Internal concerns about Twitter’s compliance obligations were reflected in a Slack message seen by CNN earlier this week, in which an employee warned co-workers that Musk might try to shift responsibility for FTC compliance certification to outsiders. individual company engineers.
“This will place an enormous amount of personal, professional and legal risk on engineers,” the employee wrote, adding that the new risks Musk creates could be “extremely detrimental to the longevity of Twitter as a platform.” .
Matt Blaze, a computer science and law professor at Georgetown University, urged Twitter employees to consult with professional counsel “before signing anything or making a statement to regulators.”
“This is a bus you do NOT want to be thrown under,” Blaze tweeted.
FTC consent orders have the force of law, and any violation, if proven, could result in significant penalties, including fines, restrictions on how Twitter can conduct its business, and even potential sanctions against of individual leaders.
The company’s latest consent agreement was announced this spring after FTC allegations that Twitter misused user account security information, such as phone numbers and email addresses, for advertisers.

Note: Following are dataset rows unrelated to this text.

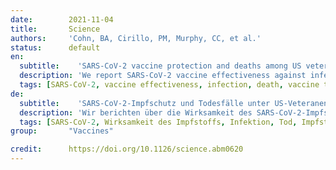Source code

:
 ```yaml
---
date:        2021-11-04
title:       Science
authors:     'Cohn, BA, Cirillo, PM, Murphy, CC, et al.'
status:      default
en:
  subtitle:    'SARS-CoV-2 vaccine protection and deaths among US veterans during 2021'
  description: 'We report SARS-CoV-2 vaccine effectiveness against infection (VE-I) and death (VE-D) by vaccine type (n = 780,225) in the Veterans Health Administration, covering 2.7% of the U.S. population. From February to October 2021, VE-I declined from 87.9% to 48.1%, and the decline was greatest for the Janssen vaccine resulting in a VE-I of 13.1%. Although breakthrough infection increased risk of death, vaccination remained protective against death in persons who became infected during the Delta surge. From July to October 2021, VE-D for age <65 years was 73.0% for Janssen, 81.5% for Moderna, and 84.3% for Pfizer-BioNTech; VE-D for age ≥65 years was 52.2% for Janssen, 75.5% for Moderna, and 70.1% for Pfizer-BioNTech. Findings support continued efforts to increase vaccination, booster campaigns, and multiple, additional layers of protection against infection.'
  tags: [SARS-CoV-2, vaccine effectiveness, infection, death, vaccine type]
de: 
  subtitle:    'SARS-CoV-2-Impfschutz und Todesfälle unter US-Veteranen im Jahr 2021'
  description: 'Wir berichten über die Wirksamkeit des SARS-CoV-2-Impfstoffs gegen Infektion (VE-I) und Tod (VE-D) nach Impfstofftyp (n = 780.225) in der Veterans Health Administration, die 2,7 % der US-Bevölkerung abdeckt. Von Februar bis Oktober 2021 sank der VE-I-Wert von 87,9 % auf 48,1 %, wobei der Rückgang beim Janssen-Impfstoff mit einem VE-I-Wert von 13,1 % am größten war. Obwohl eine Durchbruchinfektion das Sterberisiko erhöht, schützt die Impfung weiterhin vor dem Tod von Personen, die sich während der Delta-Welle infiziert haben. Von Juli bis Oktober 2021 betrug die VE-D für das Alter <65 Jahre 73,0 % für Janssen, 81,5 % für Moderna und 84,3 % für Pfizer-BioNTech; die VE-D für das Alter ≥65 Jahre betrug 52,2 % für Janssen, 75,5 % für Moderna und 70,1 % für Pfizer-BioNTech. Die Ergebnisse sprechen für weitere Bemühungen um eine verstärkte Impfung, Auffrischungskampagnen und einen mehrschichtigen, zusätzlichen Schutz vor Infektionen.'
  tags: [SARS-CoV-2, Wirksamkeit des Impfstoffs, Infektion, Tod, Impfstofftyp]
group:       "Vaccines"

credit:      https://doi.org/10.1126/science.abm0620
---
```

<object data="{{ page.link }}" style='height:calc(100vh - 400px); width: 100%' type='application/pdf'></object>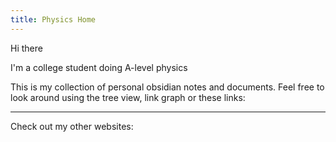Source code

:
 ```yaml
---
title: Physics Home
---
```



Hi there

I'm a college student doing A-level physics

This is my collection of personal obsidian notes and documents. Feel free to look around using the tree view, link graph or these links:








---

Check out my other websites:


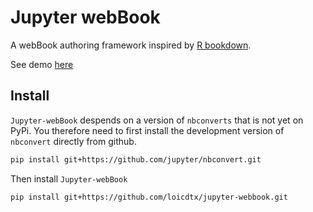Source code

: # Jupyter webBook

A webBook authoring framework inspired by [R bookdown](https://github.com/rstudio/bookdown).

See demo [here](http://www.loicdutrieux.net/jupyter-webBook/intro.html)


## Install

`Jupyter-webBook` despends on a version of `nbconverts` that is not yet on PyPi. You therefore need to first install the development version of `nbconvert` directly from github.

```sh
pip install git+https://github.com/jupyter/nbconvert.git
```

Then install `Jupyter-webBook`

```sh
pip install git+https://github.com/loicdtx/jupyter-webbook.git
```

The resulting consent order expanded on a 2011 consent agreement Twitter signed with the FTC committing the company to maintaining a robust cybersecurity program.

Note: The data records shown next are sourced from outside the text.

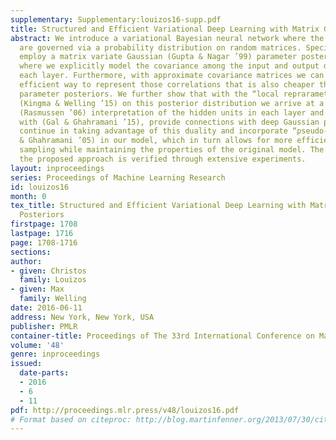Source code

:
 ```yaml
---
supplementary: Supplementary:louizos16-supp.pdf
title: Structured and Efficient Variational Deep Learning with Matrix Gaussian Posteriors
abstract: We introduce a variational Bayesian neural network where the parameters
  are governed via a probability distribution on random matrices. Specifically, we
  employ a matrix variate Gaussian (Gupta & Nagar ’99) parameter posterior distribution
  where we explicitly model the covariance among the input and output dimensions of
  each layer. Furthermore, with approximate covariance matrices we can achieve a more
  efficient way to represent those correlations that is also cheaper than fully factorized
  parameter posteriors. We further show that with the “local reprarametrization trick"
  (Kingma & Welling ’15) on this posterior distribution we arrive at a Gaussian Process
  (Rasmussen ’06) interpretation of the hidden units in each layer and we, similarly
  with (Gal & Ghahramani ’15), provide connections with deep Gaussian processes. We
  continue in taking advantage of this duality and incorporate “pseudo-data” (Snelson
  & Ghahramani ’05) in our model, which in turn allows for more efficient posterior
  sampling while maintaining the properties of the original model. The validity of
  the proposed approach is verified through extensive experiments.
layout: inproceedings
series: Proceedings of Machine Learning Research
id: louizos16
month: 0
tex_title: Structured and Efficient Variational Deep Learning with Matrix Gaussian
  Posteriors
firstpage: 1708
lastpage: 1716
page: 1708-1716
sections: 
author:
- given: Christos
  family: Louizos
- given: Max
  family: Welling
date: 2016-06-11
address: New York, New York, USA
publisher: PMLR
container-title: Proceedings of The 33rd International Conference on Machine Learning
volume: '48'
genre: inproceedings
issued:
  date-parts:
  - 2016
  - 6
  - 11
pdf: http://proceedings.mlr.press/v48/louizos16.pdf
# Format based on citeproc: http://blog.martinfenner.org/2013/07/30/citeproc-yaml-for-bibliographies/
---
```

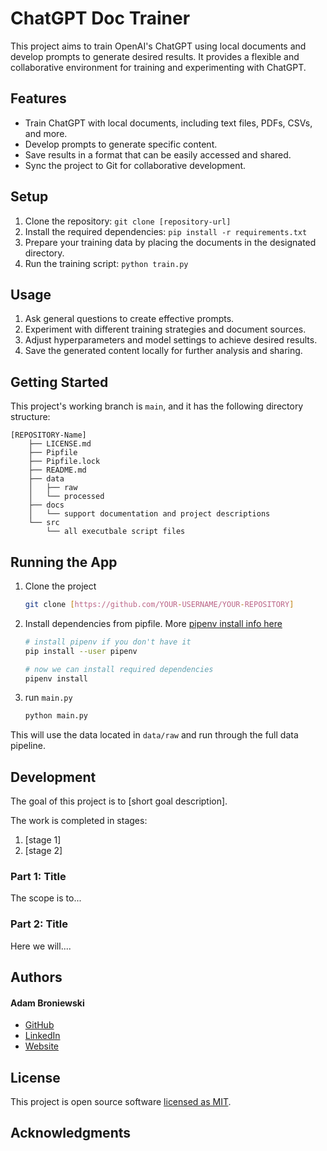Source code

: # ChatGPT Doc Trainer

This project aims to train OpenAI's ChatGPT using local documents and develop prompts to generate desired results. It provides a flexible and collaborative environment for training and experimenting with ChatGPT.

## Features

- Train ChatGPT with local documents, including text files, PDFs, CSVs, and more.
- Develop prompts to generate specific content.
- Save results in a format that can be easily accessed and shared.
- Sync the project to Git for collaborative development.

## Setup

1. Clone the repository: `git clone [repository-url]`
2. Install the required dependencies: `pip install -r requirements.txt`
3. Prepare your training data by placing the documents in the designated directory.
4. Run the training script: `python train.py`

## Usage

1. Ask general questions to create effective prompts.
2. Experiment with different training strategies and document sources.
3. Adjust hyperparameters and model settings to achieve desired results.
4. Save the generated content locally for further analysis and sharing.

## Getting Started

This project's working branch is `main`, and it has the following directory structure:

```
[REPOSITORY-Name]
	├── LICENSE.md
	├── Pipfile
	├── Pipfile.lock
	├── README.md
	├── data
	│   ├── raw
	│   └── processed
	├── docs
	│   └── support documentation and project descriptions
	└── src
	    └── all executbale script files
```

## Running the App

1. Clone the project
	```bash
	git clone [https://github.com/YOUR-USERNAME/YOUR-REPOSITORY]
	```
2. Install dependencies from pipfile. More [pipenv install info here](https://pipenv.pypa.io/en/latest/)
	```bash
	# install pipenv if you don't have it
	pip install --user pipenv
	```

	```bash
	# now we can install required dependencies
	pipenv install
	```
4. run `main.py`
	```bash
	python main.py
	```

This will use the data located in `data/raw` and run through the full data pipeline.

## Development

The goal of this project is to [short goal description].

The work is completed in stages:

1. [stage 1]
2. [stage 2]

### 	Part 1: Title

The scope is to...

### 	Part 2: Title

Here we will....

## Authors

#### Adam Broniewski

* [GitHub](https://github.com/abroniewski)
* [LinkedIn](https://www.linkedin.com/in/abroniewski/)
* [Website](https://adambron.com)

## License

This project is open source software [licensed as MIT][license].

## Acknowledgments


[license]: https://github.com/abroniewski/LICENSE.md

This summer, former Twitter security chief Peiter “Mudge” Zatko claimed that Twitter was failing to meet those obligations in an explosive whistleblower disclosure first reported by CNN and the Washington Post. (Twitter has previously pushed back against Zatko’s claims, saying security and privacy have “long been the company’s top priorities.”)
These allegations, which predate Musk’s ownership, may have already blamed Twitter for billions of dollars in potential fines from the FTC, legal experts have said.

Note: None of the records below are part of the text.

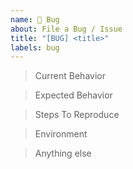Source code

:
 ```yaml
---
name: 🐞 Bug
about: File a Bug / Issue
title: "[BUG] <title>"
labels: bug
---
```


<!-- Note: Please search to see if an issue already exists for the bug you encountered before posting a new one. -->

> Current Behavior

<!-- A concise description of what you're experiencing. -->

> Expected Behavior

<!-- A concise description of what you expected to happen. -->

> Steps To Reproduce

<!--
Example: steps to reproduce the behavior:
1. In this environment...
2. With this config...
3. Run '...'
4. See error...
-->

> Environment

<!--
Example:
- OS: MacOS 13.0.1
- Node: 16.17.0
- npm: 8.15.0
-->

> Anything else

<!--
Links? References? Anything that will give us more context about the issue that you are encountering!
-->
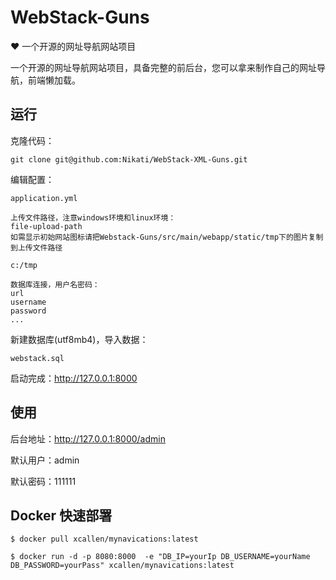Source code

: # WebStack-Guns
 ❤️ 一个开源的网址导航网站项目

一个开源的网址导航网站项目，具备完整的前后台，您可以拿来制作自己的网址导航，前端懒加载。

## 运行

克隆代码：

```shell
git clone git@github.com:Nikati/WebStack-XML-Guns.git
```

编辑配置：

```
application.yml
```

```
上传文件路径，注意windows环境和linux环境：
file-upload-path
如需显示初始网站图标请把Webstack-Guns/src/main/webapp/static/tmp下的图片复制到上传文件路径
```

```
c:/tmp

数据库连接，用户名密码：
url
username
password
...
```

新建数据库(utf8mb4)，导入数据：

```shell
webstack.sql
```

启动完成：http://127.0.0.1:8000

## 使用

后台地址：http://127.0.0.1:8000/admin

默认用户：admin

默认密码：111111

## Docker 快速部署
```shell
$ docker pull xcallen/mynavications:latest

$ docker run -d -p 8080:8000  -e "DB_IP=yourIp DB_USERNAME=yourName DB_PASSWORD=yourPass" xcallen/mynavications:latest
```


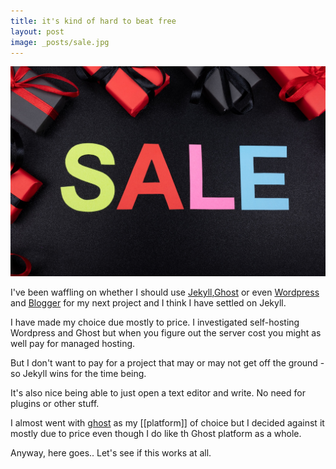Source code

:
 ```yaml
---
title: it's kind of hard to beat free
layout: post
image: _posts/sale.jpg
---
```

![sale](/assets/sale.jpg)

I've been waffling on whether I should use [Jekyll](http://jekyllrb.cocm),[Ghost](http://ghost.org) or even [Wordpress](http://wordpress.com) and [Blogger](http://blogspot.com) for my next project and I think I have settled on Jekyll.

I have made my choice due mostly to price. I investigated self-hosting Wordpress and Ghost but when you figure out the server cost you might as well pay for managed hosting.

But I don't want to pay for a project that may or may not get off the ground - so Jekyll wins for the time being.

It's also nice being able to just open a text editor and write. No need for plugins or other stuff.

I almost went with [ghost](http://ghost.org) as my [[platform]] of choice but I decided against it mostly due to price even though I do like th Ghost platform as a whole.

Anyway, here goes.. Let's see if this works at all.

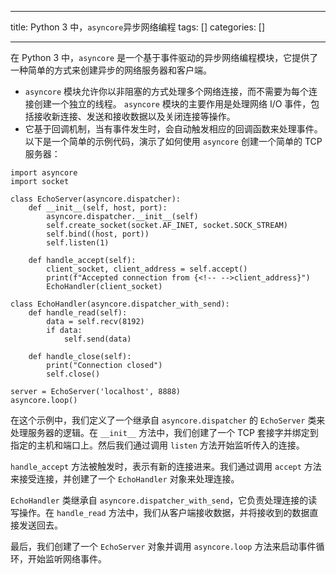 
--- 
title:  Python 3 中，`asyncore`异步网络编程 
tags: []
categories: [] 

---
在 Python 3 中，`asyncore` 是一个基于事件驱动的异步网络编程模块，它提供了一种简单的方式来创建异步的网络服务器和客户端。
- `asyncore` 模块允许你以非阻塞的方式处理多个网络连接，而不需要为每个连接创建一个独立的线程。
`asyncore` 模块的主要作用是处理网络 I/O 事件，包括接收新连接、发送和接收数据以及关闭连接等操作。
- 它基于回调机制，当有事件发生时，会自动触发相应的回调函数来处理事件。
以下是一个简单的示例代码，演示了如何使用 `asyncore` 创建一个简单的 TCP 服务器：

```
import asyncore
import socket

class EchoServer(asyncore.dispatcher):
    def __init__(self, host, port):
        asyncore.dispatcher.__init__(self)
        self.create_socket(socket.AF_INET, socket.SOCK_STREAM)
        self.bind((host, port))
        self.listen(1)

    def handle_accept(self):
        client_socket, client_address = self.accept()
        print(f"Accepted connection from {<!-- -->client_address}")
        EchoHandler(client_socket)

class EchoHandler(asyncore.dispatcher_with_send):
    def handle_read(self):
        data = self.recv(8192)
        if data:
            self.send(data)
    
    def handle_close(self):
        print("Connection closed")
        self.close()

server = EchoServer('localhost', 8888)
asyncore.loop()

```

在这个示例中，我们定义了一个继承自 `asyncore.dispatcher` 的 `EchoServer` 类来处理服务器的逻辑。在 `__init__` 方法中，我们创建了一个 TCP 套接字并绑定到指定的主机和端口上。然后我们通过调用 `listen` 方法开始监听传入的连接。

`handle_accept` 方法被触发时，表示有新的连接进来。我们通过调用 `accept` 方法来接受连接，并创建了一个 `EchoHandler` 对象来处理连接。

`EchoHandler` 类继承自 `asyncore.dispatcher_with_send`，它负责处理连接的读写操作。在 `handle_read` 方法中，我们从客户端接收数据，并将接收到的数据直接发送回去。

最后，我们创建了一个 `EchoServer` 对象并调用 `asyncore.loop` 方法来启动事件循环，开始监听网络事件。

Now, Twitter’s latest alleged violations could mean even more money at stake, as well as possible individual liability for Musk himself. Any alleged violation would first have to be proven and the FTC would have to decide whether or not to enforce it, Vladeck said. But under these circumstances, he said, “I think it’s likely that Musk will be named” in a future consent order. “After all, he has made it clear that he and he alone makes the key decisions.”
The FTC has increasingly signaled that it may seek to hold individual executives personally liable if they are found to be liable for a company’s violations, naming them in future orders and imposing requirements binding on their future conduct, even if they left the company. (Last month, the FTC showed its willingness to follow through by imposing sanctions on the CEO of alcohol delivery service Drizly.)
Foreshadowing such a move, FTC Chairwoman Lina Khan told US lawmakers that former Twitter CEO Parag Agrawal could “absolutely” be held personally liable for Zatko’s allegations, if proven to be true. The FTC has not confirmed whether it is investigating Zatko’s allegations, but on Thursday released a rare statement saying the agency is closely monitoring the current situation. As news of the executive departures unfolded, the agency said it was “following recent developments on Twitter with deep concern.”
“No CEO or company is above the law, and companies must follow our consent decrees,” the FTC said. “Our revised consent order gives us new tools to ensure compliance, and we’re ready to use them.”